The Phraser

Book Review: The Story of the Lost Child by Elena Ferrante

The last of Elena Ferrante's Neapolitan novels

This is a story about the dark places, and the fires, inside all of us.  It’s not new, it’s as old as Naples, but it’s told with the energy of possibility and through the eyes of women.

The Story of the Lost Child is the last book in a series of four – the Neapolitan novels.

Naples, Italy

Naples, Italy

As I see it there are two key ingredients to these books: Ferrante’s writing skills; and the people of Naples.  The writing is compelling and light, and the subject is raw, observed.

At the centre of the story is a female friendship developed over decades.  This friendship, and the women involved, become the brushes the author uses to paint in the lives and loyalties of the women’s community.

One brush is carefully fashioned, it stands back and paints in thoughtful strokes; the other is quick and sharp – it lives among the paints, it highlights, it draws the eye, it stabs the colour, it bleeds the truth outwards.

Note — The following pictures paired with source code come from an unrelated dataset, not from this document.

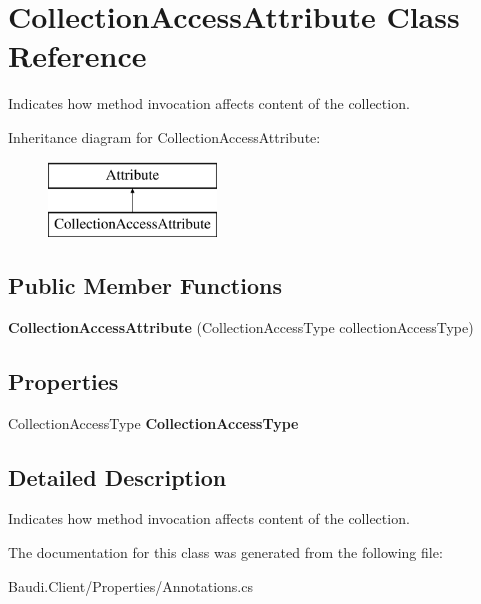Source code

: \hypertarget{class_collection_access_attribute}{}\section{Collection\+Access\+Attribute Class Reference}
\label{class_collection_access_attribute}


Indicates how method invocation affects content of the collection.  


Inheritance diagram for Collection\+Access\+Attribute\+:\begin{figure}[H]
\begin{center}
\leavevmode
\includegraphics[height=2.000000cm]{class_collection_access_attribute}
\end{center}
\end{figure}
\subsection*{Public Member Functions}
\begin{DoxyCompactItemize}
\item 
\hypertarget{class_collection_access_attribute_a14445128bbc836c5876b84ac71307e91}{}{\bfseries Collection\+Access\+Attribute} (Collection\+Access\+Type collection\+Access\+Type)\label{class_collection_access_attribute_a14445128bbc836c5876b84ac71307e91}

\end{DoxyCompactItemize}
\subsection*{Properties}
\begin{DoxyCompactItemize}
\item 
\hypertarget{class_collection_access_attribute_a6f4227ee9e50c5103d73637cef1a3a9e}{}Collection\+Access\+Type {\bfseries Collection\+Access\+Type}\label{class_collection_access_attribute_a6f4227ee9e50c5103d73637cef1a3a9e}

\end{DoxyCompactItemize}


\subsection{Detailed Description}
Indicates how method invocation affects content of the collection. 



The documentation for this class was generated from the following file\+:\begin{DoxyCompactItemize}
\item 
Baudi.\+Client/\+Properties/Annotations.\+cs\end{DoxyCompactItemize}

The result is a two story view of ambitions and loves, where neither escapes the stain of corruption that spreads like mould across the generations.  The canvas is vivid, dense with strangled life in the city of Naples.

It sounds bleak … perhaps the story is, but the delivery is not. The books are packed with pace and with enough mirrors to catch all of us, even to allow us to examine the writer herself, trapped by the consequences of her own creation.

It’s a story that goes right to the guts of life, and the writing, like all great writing, is so easy to read it’s almost as though it’s not there.  You don’t have to be female, or to know Naples, to be devoured by this series of novels.